Whenever the word "guidance" shows up in a line of the data, copy that line.

Records from a dataset:
*** Begin section ***

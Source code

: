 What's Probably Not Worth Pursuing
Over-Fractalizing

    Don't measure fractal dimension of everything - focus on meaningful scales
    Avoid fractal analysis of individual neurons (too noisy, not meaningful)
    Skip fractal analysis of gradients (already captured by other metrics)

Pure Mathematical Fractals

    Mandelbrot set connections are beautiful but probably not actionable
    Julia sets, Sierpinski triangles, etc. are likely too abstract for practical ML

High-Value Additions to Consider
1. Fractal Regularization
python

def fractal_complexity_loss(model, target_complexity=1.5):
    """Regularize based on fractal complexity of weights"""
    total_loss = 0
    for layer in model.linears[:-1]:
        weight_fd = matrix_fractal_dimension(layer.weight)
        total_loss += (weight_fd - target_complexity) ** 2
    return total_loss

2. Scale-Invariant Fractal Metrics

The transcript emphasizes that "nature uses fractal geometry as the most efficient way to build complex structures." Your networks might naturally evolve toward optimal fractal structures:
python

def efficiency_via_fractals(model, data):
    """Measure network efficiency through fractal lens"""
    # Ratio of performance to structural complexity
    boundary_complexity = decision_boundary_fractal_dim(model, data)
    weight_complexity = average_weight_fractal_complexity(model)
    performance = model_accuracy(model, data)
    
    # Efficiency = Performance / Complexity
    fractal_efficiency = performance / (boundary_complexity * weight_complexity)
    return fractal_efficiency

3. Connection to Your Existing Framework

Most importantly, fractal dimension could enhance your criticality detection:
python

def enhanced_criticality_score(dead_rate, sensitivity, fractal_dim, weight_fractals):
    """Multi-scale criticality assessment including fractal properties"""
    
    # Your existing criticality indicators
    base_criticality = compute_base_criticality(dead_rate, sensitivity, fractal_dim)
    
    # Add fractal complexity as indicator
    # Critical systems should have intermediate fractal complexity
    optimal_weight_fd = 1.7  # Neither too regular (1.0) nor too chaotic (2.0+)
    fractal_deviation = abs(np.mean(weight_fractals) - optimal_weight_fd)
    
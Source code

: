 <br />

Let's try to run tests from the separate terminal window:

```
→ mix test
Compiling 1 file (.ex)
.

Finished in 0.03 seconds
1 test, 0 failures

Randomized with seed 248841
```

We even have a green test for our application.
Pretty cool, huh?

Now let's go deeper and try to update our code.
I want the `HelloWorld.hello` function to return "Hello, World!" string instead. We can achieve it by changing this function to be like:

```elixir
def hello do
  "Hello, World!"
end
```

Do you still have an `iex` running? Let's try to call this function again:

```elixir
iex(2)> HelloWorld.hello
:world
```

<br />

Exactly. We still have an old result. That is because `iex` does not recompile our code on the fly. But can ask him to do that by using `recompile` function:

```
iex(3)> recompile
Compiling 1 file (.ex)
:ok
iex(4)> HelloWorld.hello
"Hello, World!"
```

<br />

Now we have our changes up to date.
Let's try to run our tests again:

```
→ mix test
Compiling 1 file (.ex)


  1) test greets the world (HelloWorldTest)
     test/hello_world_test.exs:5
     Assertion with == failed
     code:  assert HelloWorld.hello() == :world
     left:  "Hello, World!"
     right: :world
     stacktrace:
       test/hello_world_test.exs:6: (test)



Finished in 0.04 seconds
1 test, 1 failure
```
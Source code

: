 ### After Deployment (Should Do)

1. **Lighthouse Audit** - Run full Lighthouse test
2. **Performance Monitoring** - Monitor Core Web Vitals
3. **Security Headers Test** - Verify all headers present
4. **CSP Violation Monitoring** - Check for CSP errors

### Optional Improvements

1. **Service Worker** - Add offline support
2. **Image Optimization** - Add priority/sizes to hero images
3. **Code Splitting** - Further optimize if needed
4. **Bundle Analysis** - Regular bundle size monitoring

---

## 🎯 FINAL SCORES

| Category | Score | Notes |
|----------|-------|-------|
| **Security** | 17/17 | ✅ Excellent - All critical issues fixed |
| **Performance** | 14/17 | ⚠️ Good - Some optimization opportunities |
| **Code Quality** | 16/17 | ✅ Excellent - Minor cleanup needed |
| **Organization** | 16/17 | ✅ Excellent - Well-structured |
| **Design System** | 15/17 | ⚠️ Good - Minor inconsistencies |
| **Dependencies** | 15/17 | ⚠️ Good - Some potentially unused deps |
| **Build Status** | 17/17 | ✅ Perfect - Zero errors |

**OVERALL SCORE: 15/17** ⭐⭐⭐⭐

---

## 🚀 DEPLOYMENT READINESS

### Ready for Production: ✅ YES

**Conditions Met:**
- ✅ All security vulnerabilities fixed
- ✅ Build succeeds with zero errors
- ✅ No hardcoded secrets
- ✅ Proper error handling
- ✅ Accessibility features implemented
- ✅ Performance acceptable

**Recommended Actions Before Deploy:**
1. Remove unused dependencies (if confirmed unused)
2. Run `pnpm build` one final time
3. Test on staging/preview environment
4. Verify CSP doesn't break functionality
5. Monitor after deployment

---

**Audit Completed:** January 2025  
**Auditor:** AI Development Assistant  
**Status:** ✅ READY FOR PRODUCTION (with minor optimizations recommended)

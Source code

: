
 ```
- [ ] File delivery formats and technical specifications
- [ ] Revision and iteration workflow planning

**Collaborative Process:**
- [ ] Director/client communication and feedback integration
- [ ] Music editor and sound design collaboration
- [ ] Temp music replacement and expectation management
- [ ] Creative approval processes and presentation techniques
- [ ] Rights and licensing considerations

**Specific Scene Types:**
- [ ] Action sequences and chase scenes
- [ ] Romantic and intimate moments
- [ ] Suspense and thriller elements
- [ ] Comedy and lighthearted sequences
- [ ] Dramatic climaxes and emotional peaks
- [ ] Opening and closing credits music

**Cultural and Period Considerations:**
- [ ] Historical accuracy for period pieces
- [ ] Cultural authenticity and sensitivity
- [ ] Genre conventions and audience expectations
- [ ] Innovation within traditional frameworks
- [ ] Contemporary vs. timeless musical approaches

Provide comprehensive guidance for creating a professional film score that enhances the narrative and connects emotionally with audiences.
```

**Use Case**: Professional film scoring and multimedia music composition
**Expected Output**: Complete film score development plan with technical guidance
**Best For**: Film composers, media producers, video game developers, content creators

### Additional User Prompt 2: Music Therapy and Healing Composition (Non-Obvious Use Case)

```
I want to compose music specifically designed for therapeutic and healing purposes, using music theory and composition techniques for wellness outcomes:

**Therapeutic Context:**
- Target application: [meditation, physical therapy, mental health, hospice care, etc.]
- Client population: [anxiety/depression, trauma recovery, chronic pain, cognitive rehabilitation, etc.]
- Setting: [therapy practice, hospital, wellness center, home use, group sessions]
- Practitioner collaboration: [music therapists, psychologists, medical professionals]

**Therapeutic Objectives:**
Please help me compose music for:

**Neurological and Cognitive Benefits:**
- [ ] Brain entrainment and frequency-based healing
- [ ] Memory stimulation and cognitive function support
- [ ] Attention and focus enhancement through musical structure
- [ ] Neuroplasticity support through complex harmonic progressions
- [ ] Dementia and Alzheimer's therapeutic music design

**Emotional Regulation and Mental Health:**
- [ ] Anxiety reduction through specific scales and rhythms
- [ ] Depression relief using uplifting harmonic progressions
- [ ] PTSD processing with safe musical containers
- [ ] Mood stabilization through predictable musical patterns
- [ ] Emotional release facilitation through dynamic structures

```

*** End section ***

Solution below:
Provide comprehensive guidance for creating a professional film score that enhances the narrative and connects emotionally with audiences.
**Expected Output**: Complete film score development plan with technical guidance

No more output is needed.